A trip at rush hour into Sandton is seldom something to look forward to but fortune smiled upon me as I journeyed towards the local HQ of one of the world’s largest motor manufacturers: there would be no load-shedding today.

Government and some Austrian extortion racket brought us new four lane highways with lovely shiny purple nightlights and the promise off less congestion and faster travel times for just a few Rands or Cents per kilometer. I don’t really know what it costs. I took very little interest after the first letter of demand forced it’s way into my life. Swiftly followed by letters two, three and four.

Have you noticed how the lovely letterhead is now only printed in black and white instead of the splendid colour of the first editions? The quality of paper has also been scaled back to single ply. Most of us were duped into believing the roads were being improved for the FIFA World Cup but the reality is we now have four congested lanes of traffic instead of three. We’re still just as gridlocked as before and now we are supposed to pay for it but that is a story for another day.

On this short trip to Wesco Park I passed several people chatting away on their mobile phones. Most blissfully oblivious to their surroundings. Some just merrily drifting along in the second fast lane, old middle lane to you and me. One lady was applying her make-up, gently moving into the adjoining lane until prompted to look up by the sharp tone of the hooter to her left.

At one stage there were three trucks abreast of each other and some obnoxious person daydreaming about sunny holidays in the fast lane doing fifty-three in their blue Polo while the rest of the world was having an impromptu meeting behind the four of them. I suddenly had insight into the domain of road rage. Luckily the truck in the second middle lane, the one next to the fast lane, managed to overtake the cement truck in the other middle lane and moved ahead of it.
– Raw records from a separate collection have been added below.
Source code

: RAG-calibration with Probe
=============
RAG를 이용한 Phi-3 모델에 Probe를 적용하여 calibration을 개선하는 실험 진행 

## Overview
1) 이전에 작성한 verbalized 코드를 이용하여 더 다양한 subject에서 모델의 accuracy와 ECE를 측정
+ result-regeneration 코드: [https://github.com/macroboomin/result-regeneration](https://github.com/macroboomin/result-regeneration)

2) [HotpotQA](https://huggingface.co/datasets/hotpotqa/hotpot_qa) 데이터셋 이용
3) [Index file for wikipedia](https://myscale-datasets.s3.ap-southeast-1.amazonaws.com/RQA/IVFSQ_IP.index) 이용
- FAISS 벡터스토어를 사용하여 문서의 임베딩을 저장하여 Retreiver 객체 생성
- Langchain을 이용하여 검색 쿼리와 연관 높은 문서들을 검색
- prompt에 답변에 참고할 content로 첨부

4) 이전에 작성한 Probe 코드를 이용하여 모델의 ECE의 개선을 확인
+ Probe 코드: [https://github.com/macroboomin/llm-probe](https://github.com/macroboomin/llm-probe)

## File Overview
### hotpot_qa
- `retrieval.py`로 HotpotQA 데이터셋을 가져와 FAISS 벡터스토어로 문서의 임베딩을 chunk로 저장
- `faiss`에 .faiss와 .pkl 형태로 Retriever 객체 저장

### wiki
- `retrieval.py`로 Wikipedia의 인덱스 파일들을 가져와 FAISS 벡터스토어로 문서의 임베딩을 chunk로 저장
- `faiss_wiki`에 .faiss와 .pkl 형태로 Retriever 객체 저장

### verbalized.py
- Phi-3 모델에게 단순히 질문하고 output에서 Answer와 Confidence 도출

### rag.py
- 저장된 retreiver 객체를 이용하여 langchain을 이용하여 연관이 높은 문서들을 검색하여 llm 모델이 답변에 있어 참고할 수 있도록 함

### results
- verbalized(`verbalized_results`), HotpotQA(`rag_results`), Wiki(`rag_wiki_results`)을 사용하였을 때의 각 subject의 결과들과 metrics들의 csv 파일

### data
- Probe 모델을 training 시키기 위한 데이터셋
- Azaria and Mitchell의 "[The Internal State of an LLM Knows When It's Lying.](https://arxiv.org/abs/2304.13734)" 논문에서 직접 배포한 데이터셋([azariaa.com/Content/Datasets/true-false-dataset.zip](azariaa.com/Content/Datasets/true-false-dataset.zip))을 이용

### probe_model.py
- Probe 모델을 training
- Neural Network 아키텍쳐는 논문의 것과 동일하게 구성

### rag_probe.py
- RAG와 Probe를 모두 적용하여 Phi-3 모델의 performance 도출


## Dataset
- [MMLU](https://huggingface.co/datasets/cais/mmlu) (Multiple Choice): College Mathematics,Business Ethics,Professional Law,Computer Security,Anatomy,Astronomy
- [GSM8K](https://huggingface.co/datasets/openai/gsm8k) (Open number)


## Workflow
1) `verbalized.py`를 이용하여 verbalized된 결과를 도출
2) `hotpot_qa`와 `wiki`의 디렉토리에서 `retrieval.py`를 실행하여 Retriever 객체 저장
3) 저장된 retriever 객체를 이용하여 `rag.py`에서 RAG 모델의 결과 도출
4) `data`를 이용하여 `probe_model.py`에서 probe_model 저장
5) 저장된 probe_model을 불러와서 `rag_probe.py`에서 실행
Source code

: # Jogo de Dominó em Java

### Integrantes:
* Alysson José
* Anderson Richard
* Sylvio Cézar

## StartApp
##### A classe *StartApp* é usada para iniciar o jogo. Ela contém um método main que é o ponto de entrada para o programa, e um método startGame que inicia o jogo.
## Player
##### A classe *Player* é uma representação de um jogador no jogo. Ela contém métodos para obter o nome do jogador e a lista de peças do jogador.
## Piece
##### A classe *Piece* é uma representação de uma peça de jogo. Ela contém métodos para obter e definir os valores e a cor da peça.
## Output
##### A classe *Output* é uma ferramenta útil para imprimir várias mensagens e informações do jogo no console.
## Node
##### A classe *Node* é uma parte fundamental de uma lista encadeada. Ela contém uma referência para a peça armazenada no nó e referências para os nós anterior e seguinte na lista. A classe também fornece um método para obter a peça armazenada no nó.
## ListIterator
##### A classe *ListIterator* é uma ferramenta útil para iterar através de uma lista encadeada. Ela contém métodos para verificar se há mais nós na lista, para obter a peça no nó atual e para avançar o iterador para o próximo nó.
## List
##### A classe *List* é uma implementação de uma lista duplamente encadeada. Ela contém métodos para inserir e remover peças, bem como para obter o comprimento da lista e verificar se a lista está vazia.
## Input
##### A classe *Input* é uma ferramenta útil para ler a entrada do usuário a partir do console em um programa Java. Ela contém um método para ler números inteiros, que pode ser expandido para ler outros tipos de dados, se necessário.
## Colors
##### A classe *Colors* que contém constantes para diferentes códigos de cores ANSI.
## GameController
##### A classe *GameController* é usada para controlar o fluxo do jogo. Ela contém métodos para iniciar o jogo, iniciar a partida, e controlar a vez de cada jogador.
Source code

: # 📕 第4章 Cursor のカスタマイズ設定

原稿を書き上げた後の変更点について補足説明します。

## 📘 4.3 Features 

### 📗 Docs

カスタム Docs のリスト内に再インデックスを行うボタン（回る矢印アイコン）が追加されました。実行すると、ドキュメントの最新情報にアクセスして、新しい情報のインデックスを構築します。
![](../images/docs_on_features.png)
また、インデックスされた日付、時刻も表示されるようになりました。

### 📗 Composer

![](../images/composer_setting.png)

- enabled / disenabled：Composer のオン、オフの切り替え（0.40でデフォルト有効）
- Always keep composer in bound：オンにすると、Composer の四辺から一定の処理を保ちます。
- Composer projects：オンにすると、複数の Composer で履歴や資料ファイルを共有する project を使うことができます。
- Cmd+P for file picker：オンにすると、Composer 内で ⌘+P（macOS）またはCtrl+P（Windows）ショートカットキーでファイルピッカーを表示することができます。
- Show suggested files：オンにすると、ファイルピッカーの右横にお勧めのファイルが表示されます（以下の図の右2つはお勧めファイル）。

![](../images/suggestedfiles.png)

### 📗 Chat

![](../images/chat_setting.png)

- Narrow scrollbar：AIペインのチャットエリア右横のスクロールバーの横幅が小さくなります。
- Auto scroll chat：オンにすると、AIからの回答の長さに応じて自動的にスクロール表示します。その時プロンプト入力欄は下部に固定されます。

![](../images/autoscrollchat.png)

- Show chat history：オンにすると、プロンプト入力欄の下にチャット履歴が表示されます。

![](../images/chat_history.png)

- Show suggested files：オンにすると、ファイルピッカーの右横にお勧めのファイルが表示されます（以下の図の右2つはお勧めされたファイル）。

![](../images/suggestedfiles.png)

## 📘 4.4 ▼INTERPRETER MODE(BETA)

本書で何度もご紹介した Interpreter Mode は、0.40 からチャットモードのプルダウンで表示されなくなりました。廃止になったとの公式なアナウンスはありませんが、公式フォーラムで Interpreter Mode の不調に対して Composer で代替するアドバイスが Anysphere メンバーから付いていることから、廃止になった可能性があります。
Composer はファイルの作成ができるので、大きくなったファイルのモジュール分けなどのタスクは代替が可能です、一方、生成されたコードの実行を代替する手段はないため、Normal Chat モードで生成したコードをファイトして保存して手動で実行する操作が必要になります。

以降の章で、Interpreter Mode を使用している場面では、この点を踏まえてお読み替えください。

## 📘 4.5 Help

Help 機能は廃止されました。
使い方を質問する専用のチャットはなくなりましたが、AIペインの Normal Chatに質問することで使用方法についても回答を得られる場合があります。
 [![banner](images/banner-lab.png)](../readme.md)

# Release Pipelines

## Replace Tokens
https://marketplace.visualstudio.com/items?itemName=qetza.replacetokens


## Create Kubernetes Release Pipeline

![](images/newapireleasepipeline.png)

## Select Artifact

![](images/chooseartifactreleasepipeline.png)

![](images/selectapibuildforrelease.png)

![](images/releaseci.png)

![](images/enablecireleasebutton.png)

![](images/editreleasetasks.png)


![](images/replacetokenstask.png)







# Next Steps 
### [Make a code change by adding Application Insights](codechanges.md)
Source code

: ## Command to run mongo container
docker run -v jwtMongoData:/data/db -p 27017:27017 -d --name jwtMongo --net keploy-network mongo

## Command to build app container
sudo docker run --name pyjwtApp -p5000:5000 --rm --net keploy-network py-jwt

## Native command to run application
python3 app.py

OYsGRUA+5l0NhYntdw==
Everyone else then zoomed past the cement truck and flashed an angry look and various hand motions at the chap lost in his thoughts.

I looked back to see if the blue Polo became aware of the error of his ways but he was still dragging his heels in the fast lane as he faded into the distance in my rear-view mirror. Researchers in the United Kingdom claim that slothful driving in the incorrect lane results in a third of motorway capacity being wasted causing congestion and inconvenience to other drivers.

Researchers claim the problem results in a third of motorway capacity being wasted, causing congestion and traffic delays.

A third.

Think of a pizza. Four seasons with pepperoni, salami, olives, artichoke, two types of cheese.Cut into six pieces with one of those roller cutters. Now take two slices and throw them away.
You’re still paying for them but you can’t eat them.

Just imagine if we didn’t waste so much road space. We could make do with three lanes. No need for two middle lanes, fancy purple nightlights, Austrians or Government’s highway robbery.

So people, for the love of pizza obey the rule of the road, keep left, pass right.